Directions for this task = Copy each line of the data below exactly, leaving out pictures.

Data provided =
- - -

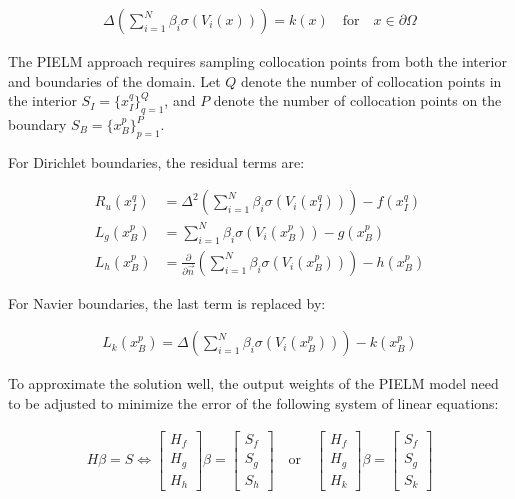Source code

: \documentclass[11pt]{article}
\begin{document}
\begin{align}
    \Delta \left(\sum_{i=1}^{N} \beta_i \sigma(V_i(x))\right) = k(x) \quad \text{for} \quad x \in \partial\Omega
\end{align}

The PIELM approach requires sampling collocation points from both the interior and boundaries of the domain. Let $Q$ denote the number of collocation points in the interior $S_I = \{x_I^q\}_{q=1}^Q$, and $P$ denote the number of collocation points on the boundary $S_B = \{x_B^p\}_{p=1}^P$.

For Dirichlet boundaries, the residual terms are:

\begin{align}
    R_u(x_I^q) &= \Delta^2 \left(\sum_{i=1}^{N} \beta_i \sigma(V_i(x_I^q))\right) - f(x_I^q) \\
    L_g(x_B^p) &= \sum_{i=1}^{N} \beta_i \sigma(V_i(x_B^p)) - g(x_B^p) \\
    L_h(x_B^p) &= \frac{\partial}{\partial \vec{n}} \left(\sum_{i=1}^{N} \beta_i \sigma(V_i(x_B^p))\right) - h(x_B^p)
\end{align}

For Navier boundaries, the last term is replaced by:

\begin{align}
    L_k(x_B^p) = \Delta \left(\sum_{i=1}^{N} \beta_i \sigma(V_i(x_B^p))\right) - k(x_B^p)
\end{align}

To approximate the solution well, the output weights of the PIELM model need to be adjusted to minimize the error of the following system of linear equations:

\begin{align}
    H\beta = S \Leftrightarrow \begin{bmatrix} H_f \\ H_g \\ H_h \end{bmatrix} \beta = \begin{bmatrix} S_f \\ S_g \\ S_h \end{bmatrix} \quad \text{or} \quad \begin{bmatrix} H_f \\ H_g \\ H_k \end{bmatrix} \beta = \begin{bmatrix} S_f \\ S_g \\ S_k \end{bmatrix}
\end{align}
\end{document}
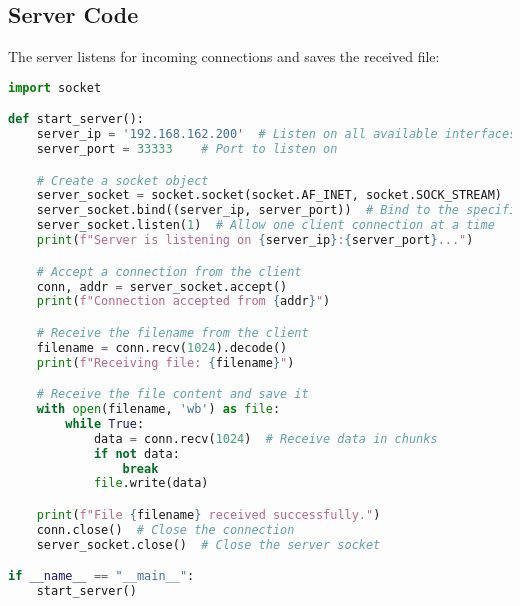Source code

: \documentclass{article}
\begin{document}
\subsection{Server Code}
The server listens for incoming connections and saves the received file:
\begin{lstlisting}[language=Python]
import socket

def start_server():
    server_ip = '192.168.162.200'  # Listen on all available interfaces
    server_port = 33333    # Port to listen on

    # Create a socket object
    server_socket = socket.socket(socket.AF_INET, socket.SOCK_STREAM)
    server_socket.bind((server_ip, server_port))  # Bind to the specified IP and port
    server_socket.listen(1)  # Allow one client connection at a time
    print(f"Server is listening on {server_ip}:{server_port}...")

    # Accept a connection from the client
    conn, addr = server_socket.accept()
    print(f"Connection accepted from {addr}")

    # Receive the filename from the client
    filename = conn.recv(1024).decode()
    print(f"Receiving file: {filename}")

    # Receive the file content and save it
    with open(filename, 'wb') as file:
        while True:
            data = conn.recv(1024)  # Receive data in chunks
            if not data:
                break
            file.write(data)

    print(f"File {filename} received successfully.")
    conn.close()  # Close the connection
    server_socket.close()  # Close the server socket

if __name__ == "__main__":
    start_server()
\end{lstlisting}
\end{document}
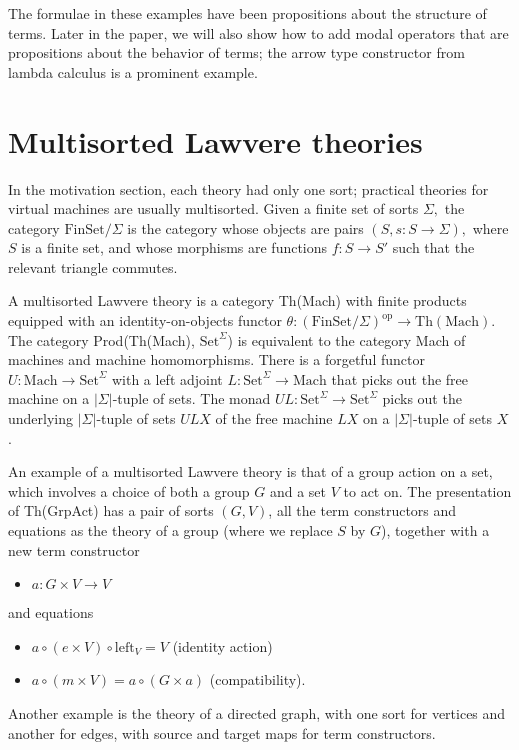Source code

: \documentclass{article}
\newcommand{\maps}{\colon}
\newcommand{\FinSet}{\mathrm{FinSet}}
\newcommand{\Set}{\mathrm{Set}}
\newcommand{\Mach}{\mathrm{Mach}}
\newcommand{\op}{\mathrm{op}}
\begin{document}
The formulae in these examples have been propositions about the structure of terms.  Later in the paper, we will also show how to add modal operators that are propositions about the behavior of terms; the arrow type constructor from lambda calculus is a prominent example.

\section{Multisorted Lawvere theories}
In the motivation section, each theory had only one sort; practical theories for virtual machines are usually multisorted.  Given a finite set of sorts $\Sigma,$ the category $\FinSet/\Sigma$ is the category whose objects are pairs $(S, s\maps S\to \Sigma),$ where $S$ is a finite set, and whose morphisms are functions $f\maps S \to S'$ such that the relevant triangle commutes.

A multisorted Lawvere theory is a category Th(Mach) with finite products equipped with an identity-on-objects functor ${\theta\maps (\FinSet/\Sigma)^\op \to \mathrm{Th(Mach)}.}$  The category Prod(Th(Mach), $\Set^\Sigma$) is equivalent to the category Mach of machines and machine homomorphisms.  There is a forgetful functor ${U\maps \Mach \to \Set^\Sigma}$ with a left adjoint ${L\maps \Set^\Sigma \to \Mach}$ that picks out the free machine on a $|\Sigma|$-tuple of sets.  The monad ${UL\maps \Set^\Sigma \to \Set^\Sigma}$ picks out the underlying $|\Sigma|$-tuple of sets $ULX$ of the free machine $LX$ on a $|\Sigma|$-tuple of sets $X$.

An example of a multisorted Lawvere theory is that of a group action on a set, which involves a choice of both a group $G$ and a set $V$ to act on.  The presentation of Th(GrpAct) has a pair of sorts $(G, V)$, all the term constructors and equations as the theory of a group (where we replace $S$ by $G$), together with a new term constructor
\begin{itemize}
  \item $a\maps G \times V \to V$
\end{itemize}
and equations
\begin{itemize}
  \item $a \circ (e \times V) \circ \mathrm{left}_V = V$ (identity action)
  \item $a \circ (m \times V) = a \circ (G \times a)$ (compatibility).
\end{itemize}

Another example is the theory of a directed graph, with one sort for vertices and another for edges, with source and target maps for term constructors.
\end{document}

- - -

Exercise response =
Source code

: \documentclass[11pt]{article}
\begin{document}
\begin{align}
    \Delta \left(\sum_{i=1}^{N} \beta_i \sigma(V_i(x))\right) = k(x) \quad \text{for} \quad x \in \partial\Omega
\end{align}

The PIELM approach requires sampling collocation points from both the interior and boundaries of the domain. Let $Q$ denote the number of collocation points in the interior $S_I = \{x_I^q\}_{q=1}^Q$, and $P$ denote the number of collocation points on the boundary $S_B = \{x_B^p\}_{p=1}^P$.

For Dirichlet boundaries, the residual terms are:

\begin{align}
    R_u(x_I^q) &= \Delta^2 \left(\sum_{i=1}^{N} \beta_i \sigma(V_i(x_I^q))\right) - f(x_I^q) \\
    L_g(x_B^p) &= \sum_{i=1}^{N} \beta_i \sigma(V_i(x_B^p)) - g(x_B^p) \\
    L_h(x_B^p) &= \frac{\partial}{\partial \vec{n}} \left(\sum_{i=1}^{N} \beta_i \sigma(V_i(x_B^p))\right) - h(x_B^p)
\end{align}

For Navier boundaries, the last term is replaced by:

\begin{align}
    L_k(x_B^p) = \Delta \left(\sum_{i=1}^{N} \beta_i \sigma(V_i(x_B^p))\right) - k(x_B^p)
\end{align}

To approximate the solution well, the output weights of the PIELM model need to be adjusted to minimize the error of the following system of linear equations:

\begin{align}
    H\beta = S \Leftrightarrow \begin{bmatrix} H_f \\ H_g \\ H_h \end{bmatrix} \beta = \begin{bmatrix} S_f \\ S_g \\ S_h \end{bmatrix} \quad \text{or} \quad \begin{bmatrix} H_f \\ H_g \\ H_k \end{bmatrix} \beta = \begin{bmatrix} S_f \\ S_g \\ S_k \end{bmatrix}
\end{align}
\end{document}
Source code

: \documentclass{article}
\begin{document}
\subsection{Server Code}
The server listens for incoming connections and saves the received file:
\begin{lstlisting}[language=Python]
import socket

def start_server():
    server_ip = '192.168.162.200'  # Listen on all available interfaces
    server_port = 33333    # Port to listen on

    # Create a socket object
    server_socket = socket.socket(socket.AF_INET, socket.SOCK_STREAM)
    server_socket.bind((server_ip, server_port))  # Bind to the specified IP and port
    server_socket.listen(1)  # Allow one client connection at a time
    print(f"Server is listening on {server_ip}:{server_port}...")

    # Accept a connection from the client
    conn, addr = server_socket.accept()
    print(f"Connection accepted from {addr}")

    # Receive the filename from the client
    filename = conn.recv(1024).decode()
    print(f"Receiving file: {filename}")

    # Receive the file content and save it
    with open(filename, 'wb') as file:
        while True:
            data = conn.recv(1024)  # Receive data in chunks
            if not data:
                break
            file.write(data)

    print(f"File {filename} received successfully.")
    conn.close()  # Close the connection
    server_socket.close()  # Close the server socket

if __name__ == "__main__":
    start_server()
\end{lstlisting}
\end{document}
Source code

: \documentclass{article}
\newcommand{\maps}{\colon}
\newcommand{\FinSet}{\mathrm{FinSet}}
\newcommand{\Set}{\mathrm{Set}}
\newcommand{\Mach}{\mathrm{Mach}}
\newcommand{\op}{\mathrm{op}}
\begin{document}
The formulae in these examples have been propositions about the structure of terms.  Later in the paper, we will also show how to add modal operators that are propositions about the behavior of terms; the arrow type constructor from lambda calculus is a prominent example.

\section{Multisorted Lawvere theories}
In the motivation section, each theory had only one sort; practical theories for virtual machines are usually multisorted.  Given a finite set of sorts $\Sigma,$ the category $\FinSet/\Sigma$ is the category whose objects are pairs $(S, s\maps S\to \Sigma),$ where $S$ is a finite set, and whose morphisms are functions $f\maps S \to S'$ such that the relevant triangle commutes.

A multisorted Lawvere theory is a category Th(Mach) with finite products equipped with an identity-on-objects functor ${\theta\maps (\FinSet/\Sigma)^\op \to \mathrm{Th(Mach)}.}$  The category Prod(Th(Mach), $\Set^\Sigma$) is equivalent to the category Mach of machines and machine homomorphisms.  There is a forgetful functor ${U\maps \Mach \to \Set^\Sigma}$ with a left adjoint ${L\maps \Set^\Sigma \to \Mach}$ that picks out the free machine on a $|\Sigma|$-tuple of sets.  The monad ${UL\maps \Set^\Sigma \to \Set^\Sigma}$ picks out the underlying $|\Sigma|$-tuple of sets $ULX$ of the free machine $LX$ on a $|\Sigma|$-tuple of sets $X$.

An example of a multisorted Lawvere theory is that of a group action on a set, which involves a choice of both a group $G$ and a set $V$ to act on.  The presentation of Th(GrpAct) has a pair of sorts $(G, V)$, all the term constructors and equations as the theory of a group (where we replace $S$ by $G$), together with a new term constructor
\begin{itemize}
  \item $a\maps G \times V \to V$
\end{itemize}
and equations
\begin{itemize}
  \item $a \circ (e \times V) \circ \mathrm{left}_V = V$ (identity action)
  \item $a \circ (m \times V) = a \circ (G \times a)$ (compatibility).
\end{itemize}

Another example is the theory of a directed graph, with one sort for vertices and another for edges, with source and target maps for term constructors.
\end{document}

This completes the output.